All of the records should be restated word for word.

----

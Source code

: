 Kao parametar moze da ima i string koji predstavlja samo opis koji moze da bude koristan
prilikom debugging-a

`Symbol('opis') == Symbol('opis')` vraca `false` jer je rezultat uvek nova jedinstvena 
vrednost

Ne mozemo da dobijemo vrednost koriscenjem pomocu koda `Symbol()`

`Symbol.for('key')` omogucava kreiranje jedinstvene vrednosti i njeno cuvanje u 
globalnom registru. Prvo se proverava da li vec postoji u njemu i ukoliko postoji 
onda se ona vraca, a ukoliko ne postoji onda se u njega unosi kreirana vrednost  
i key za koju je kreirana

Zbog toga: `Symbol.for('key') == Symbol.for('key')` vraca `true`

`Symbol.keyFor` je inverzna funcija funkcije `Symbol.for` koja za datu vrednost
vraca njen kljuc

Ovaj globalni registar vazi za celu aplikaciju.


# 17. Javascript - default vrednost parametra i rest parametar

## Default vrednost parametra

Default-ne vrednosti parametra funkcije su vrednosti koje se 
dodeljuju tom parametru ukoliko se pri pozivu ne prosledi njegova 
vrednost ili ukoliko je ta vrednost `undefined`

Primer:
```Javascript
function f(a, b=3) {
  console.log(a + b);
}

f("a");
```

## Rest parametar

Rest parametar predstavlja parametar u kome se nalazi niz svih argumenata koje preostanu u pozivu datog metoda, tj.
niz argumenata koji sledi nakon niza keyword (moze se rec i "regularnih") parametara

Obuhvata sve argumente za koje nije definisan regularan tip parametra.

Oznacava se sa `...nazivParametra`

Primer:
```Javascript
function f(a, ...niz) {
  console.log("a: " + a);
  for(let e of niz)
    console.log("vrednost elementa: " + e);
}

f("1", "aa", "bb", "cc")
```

----

- Exercise answer -
Source code

: Kao parametar moze da ima i string koji predstavlja samo opis koji moze da bude koristan
prilikom debugging-a

`Symbol('opis') == Symbol('opis')` vraca `false` jer je rezultat uvek nova jedinstvena 
vrednost

Ne mozemo da dobijemo vrednost koriscenjem pomocu koda `Symbol()`

`Symbol.for('key')` omogucava kreiranje jedinstvene vrednosti i njeno cuvanje u 
globalnom registru. Prvo se proverava da li vec postoji u njemu i ukoliko postoji 
onda se ona vraca, a ukoliko ne postoji onda se u njega unosi kreirana vrednost  
i key za koju je kreirana

Zbog toga: `Symbol.for('key') == Symbol.for('key')` vraca `true`

`Symbol.keyFor` je inverzna funcija funkcije `Symbol.for` koja za datu vrednost
vraca njen kljuc

Ovaj globalni registar vazi za celu aplikaciju.


# 17. Javascript - default vrednost parametra i rest parametar

## Default vrednost parametra

Default-ne vrednosti parametra funkcije su vrednosti koje se 
dodeljuju tom parametru ukoliko se pri pozivu ne prosledi njegova 
vrednost ili ukoliko je ta vrednost `undefined`

Primer:
```Javascript
function f(a, b=3) {
  console.log(a + b);
}

f("a");
```

## Rest parametar

Rest parametar predstavlja parametar u kome se nalazi niz svih argumenata koje preostanu u pozivu datog metoda, tj.
niz argumenata koji sledi nakon niza keyword (moze se rec i "regularnih") parametara

Obuhvata sve argumente za koje nije definisan regularan tip parametra.

Oznacava se sa `...nazivParametra`

Primer:
```Javascript
function f(a, ...niz) {
  console.log("a: " + a);
  for(let e of niz)
    console.log("vrednost elementa: " + e);
}

f("1", "aa", "bb", "cc")
```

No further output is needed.